DATA SUPPLIED:
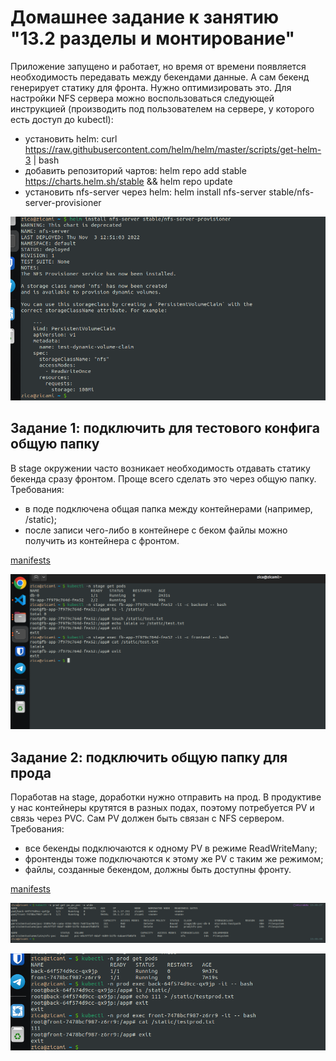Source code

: # Домашнее задание к занятию "13.2 разделы и монтирование"
Приложение запущено и работает, но время от времени появляется необходимость передавать между бекендами данные. А сам бекенд генерирует статику для фронта. Нужно оптимизировать это.
Для настройки NFS сервера можно воспользоваться следующей инструкцией (производить под пользователем на сервере, у которого есть доступ до kubectl):
* установить helm: curl https://raw.githubusercontent.com/helm/helm/master/scripts/get-helm-3 | bash
* добавить репозиторий чартов: helm repo add stable https://charts.helm.sh/stable && helm repo update
* установить nfs-server через helm: helm install nfs-server stable/nfs-server-provisioner

![pic05](https://github.com/arhipovea/devops-netology/blob/main/13-kubernetes-config-02-mounts/assets/pic00.png)

## Задание 1: подключить для тестового конфига общую папку
В stage окружении часто возникает необходимость отдавать статику бекенда сразу фронтом. Проще всего сделать это через общую папку. Требования:
* в поде подключена общая папка между контейнерами (например, /static);
* после записи чего-либо в контейнере с беком файлы можно получить из контейнера с фронтом.

[manifests](https://github.com/arhipovea/devops-netology/blob/main/13-kubernetes-config-02-mounts/manifests/stage)

![pic01](https://github.com/arhipovea/devops-netology/blob/main/13-kubernetes-config-02-mounts/assets/pic01.png)


## Задание 2: подключить общую папку для прода
Поработав на stage, доработки нужно отправить на прод. В продуктиве у нас контейнеры крутятся в разных подах, поэтому потребуется PV и связь через PVC. Сам PV должен быть связан с NFS сервером. Требования:
* все бекенды подключаются к одному PV в режиме ReadWriteMany;
* фронтенды тоже подключаются к этому же PV с таким же режимом;
* файлы, созданные бекендом, должны быть доступны фронту.


[manifests](https://github.com/arhipovea/devops-netology/blob/main/13-kubernetes-config-02-mounts/manifests/prod)

![pic02](https://github.com/arhipovea/devops-netology/blob/main/13-kubernetes-config-02-mounts/assets/pic02.png)

![pic03](https://github.com/arhipovea/devops-netology/blob/main/13-kubernetes-config-02-mounts/assets/pic03.png)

ABOUT THIS TASK: Write the lines out verbatim, from the one with "## Задание 1: подключить" through the last line of the entries, and stop there.

FINISHED EXERCISE:
## Задание 1: подключить для тестового конфига общую папку
В stage окружении часто возникает необходимость отдавать статику бекенда сразу фронтом. Проще всего сделать это через общую папку. Требования:
* в поде подключена общая папка между контейнерами (например, /static);
* после записи чего-либо в контейнере с беком файлы можно получить из контейнера с фронтом.

[manifests](https://github.com/arhipovea/devops-netology/blob/main/13-kubernetes-config-02-mounts/manifests/stage)

![pic01](https://github.com/arhipovea/devops-netology/blob/main/13-kubernetes-config-02-mounts/assets/pic01.png)


## Задание 2: подключить общую папку для прода
Поработав на stage, доработки нужно отправить на прод. В продуктиве у нас контейнеры крутятся в разных подах, поэтому потребуется PV и связь через PVC. Сам PV должен быть связан с NFS сервером. Требования:
* все бекенды подключаются к одному PV в режиме ReadWriteMany;
* фронтенды тоже подключаются к этому же PV с таким же режимом;
* файлы, созданные бекендом, должны быть доступны фронту.


[manifests](https://github.com/arhipovea/devops-netology/blob/main/13-kubernetes-config-02-mounts/manifests/prod)

![pic02](https://github.com/arhipovea/devops-netology/blob/main/13-kubernetes-config-02-mounts/assets/pic02.png)

![pic03](https://github.com/arhipovea/devops-netology/blob/main/13-kubernetes-config-02-mounts/assets/pic03.png)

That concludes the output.